(Stored dataset items)
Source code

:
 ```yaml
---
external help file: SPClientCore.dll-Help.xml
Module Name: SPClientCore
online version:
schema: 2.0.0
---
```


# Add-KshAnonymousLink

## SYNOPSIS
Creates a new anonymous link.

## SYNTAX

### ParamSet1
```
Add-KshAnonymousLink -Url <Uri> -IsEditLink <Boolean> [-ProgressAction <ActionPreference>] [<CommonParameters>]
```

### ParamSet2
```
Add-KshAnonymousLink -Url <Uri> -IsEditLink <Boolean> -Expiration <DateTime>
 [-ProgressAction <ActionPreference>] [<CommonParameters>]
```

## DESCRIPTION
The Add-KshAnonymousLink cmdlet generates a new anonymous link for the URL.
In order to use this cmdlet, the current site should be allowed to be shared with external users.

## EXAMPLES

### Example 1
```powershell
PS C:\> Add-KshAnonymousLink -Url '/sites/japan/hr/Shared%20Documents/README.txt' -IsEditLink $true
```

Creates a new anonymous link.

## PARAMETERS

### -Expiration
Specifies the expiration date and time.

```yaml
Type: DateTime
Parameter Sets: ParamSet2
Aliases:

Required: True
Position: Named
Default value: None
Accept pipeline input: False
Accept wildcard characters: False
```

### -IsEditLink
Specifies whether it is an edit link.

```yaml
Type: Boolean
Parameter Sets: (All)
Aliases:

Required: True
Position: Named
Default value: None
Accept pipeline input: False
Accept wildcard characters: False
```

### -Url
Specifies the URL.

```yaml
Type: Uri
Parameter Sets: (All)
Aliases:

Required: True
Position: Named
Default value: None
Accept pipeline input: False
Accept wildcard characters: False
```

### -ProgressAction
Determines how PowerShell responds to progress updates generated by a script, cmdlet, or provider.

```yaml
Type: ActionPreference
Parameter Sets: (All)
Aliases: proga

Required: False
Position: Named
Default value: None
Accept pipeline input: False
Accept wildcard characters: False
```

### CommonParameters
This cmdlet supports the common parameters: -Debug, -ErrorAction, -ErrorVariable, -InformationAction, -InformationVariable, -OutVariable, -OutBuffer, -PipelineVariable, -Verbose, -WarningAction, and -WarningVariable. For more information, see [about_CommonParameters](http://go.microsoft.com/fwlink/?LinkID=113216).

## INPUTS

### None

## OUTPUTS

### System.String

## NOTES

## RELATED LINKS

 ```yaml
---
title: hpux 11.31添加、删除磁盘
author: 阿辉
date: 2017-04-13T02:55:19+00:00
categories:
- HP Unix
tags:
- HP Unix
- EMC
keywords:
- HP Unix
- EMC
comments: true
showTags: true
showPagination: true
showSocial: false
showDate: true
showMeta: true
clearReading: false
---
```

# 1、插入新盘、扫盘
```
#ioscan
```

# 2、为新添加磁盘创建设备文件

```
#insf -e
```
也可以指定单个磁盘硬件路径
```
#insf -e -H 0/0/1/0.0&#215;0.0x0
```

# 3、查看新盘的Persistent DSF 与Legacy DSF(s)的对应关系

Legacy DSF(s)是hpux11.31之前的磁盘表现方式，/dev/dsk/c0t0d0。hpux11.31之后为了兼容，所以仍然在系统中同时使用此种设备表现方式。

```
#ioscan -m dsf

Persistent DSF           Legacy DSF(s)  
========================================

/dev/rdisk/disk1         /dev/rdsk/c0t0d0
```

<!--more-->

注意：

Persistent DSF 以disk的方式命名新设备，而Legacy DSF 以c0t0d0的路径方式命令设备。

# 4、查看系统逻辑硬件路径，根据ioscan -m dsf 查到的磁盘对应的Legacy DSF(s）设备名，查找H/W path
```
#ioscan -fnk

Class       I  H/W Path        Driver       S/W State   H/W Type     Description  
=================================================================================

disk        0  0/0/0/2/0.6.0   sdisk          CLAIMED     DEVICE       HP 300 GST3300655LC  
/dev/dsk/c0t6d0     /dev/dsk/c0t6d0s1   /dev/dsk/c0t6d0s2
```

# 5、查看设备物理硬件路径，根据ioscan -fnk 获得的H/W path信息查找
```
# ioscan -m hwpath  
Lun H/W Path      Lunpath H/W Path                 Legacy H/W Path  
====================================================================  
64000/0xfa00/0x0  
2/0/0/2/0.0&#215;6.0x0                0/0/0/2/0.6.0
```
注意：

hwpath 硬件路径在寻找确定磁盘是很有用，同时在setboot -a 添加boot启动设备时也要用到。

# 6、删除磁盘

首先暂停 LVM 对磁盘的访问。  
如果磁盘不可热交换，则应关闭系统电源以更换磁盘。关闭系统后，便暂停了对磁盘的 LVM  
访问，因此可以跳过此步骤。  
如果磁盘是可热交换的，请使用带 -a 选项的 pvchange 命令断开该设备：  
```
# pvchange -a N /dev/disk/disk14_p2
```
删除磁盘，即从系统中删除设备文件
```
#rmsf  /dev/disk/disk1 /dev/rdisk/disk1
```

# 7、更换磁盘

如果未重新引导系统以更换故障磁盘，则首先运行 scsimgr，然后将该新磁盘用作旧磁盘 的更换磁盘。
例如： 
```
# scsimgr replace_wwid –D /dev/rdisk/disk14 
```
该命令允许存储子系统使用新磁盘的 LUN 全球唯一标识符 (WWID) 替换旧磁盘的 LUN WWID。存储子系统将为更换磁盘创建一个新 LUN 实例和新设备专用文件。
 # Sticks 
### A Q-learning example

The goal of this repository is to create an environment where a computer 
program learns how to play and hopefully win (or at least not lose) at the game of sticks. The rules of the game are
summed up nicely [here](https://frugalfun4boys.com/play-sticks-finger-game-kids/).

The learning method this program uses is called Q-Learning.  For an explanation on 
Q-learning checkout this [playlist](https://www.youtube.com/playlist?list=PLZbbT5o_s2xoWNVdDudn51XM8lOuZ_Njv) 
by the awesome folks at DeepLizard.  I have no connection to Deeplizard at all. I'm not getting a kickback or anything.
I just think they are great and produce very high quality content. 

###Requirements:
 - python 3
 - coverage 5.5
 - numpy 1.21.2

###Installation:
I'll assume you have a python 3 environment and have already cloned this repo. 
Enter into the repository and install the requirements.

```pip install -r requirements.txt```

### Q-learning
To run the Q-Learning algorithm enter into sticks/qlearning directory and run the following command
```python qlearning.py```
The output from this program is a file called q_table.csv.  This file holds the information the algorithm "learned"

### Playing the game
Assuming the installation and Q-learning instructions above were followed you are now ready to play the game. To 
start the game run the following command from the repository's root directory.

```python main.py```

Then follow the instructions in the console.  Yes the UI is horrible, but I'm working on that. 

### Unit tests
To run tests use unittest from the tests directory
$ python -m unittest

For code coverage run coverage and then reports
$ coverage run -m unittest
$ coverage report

*WORK REQUEST:*
Single out each line of the records above with the string "called" in it, and copy it.

*EXERCISE SOLUTION:*
The learning method this program uses is called Q-Learning.  For an explanation on 
The output from this program is a file called q_table.csv.  This file holds the information the algorithm "learned"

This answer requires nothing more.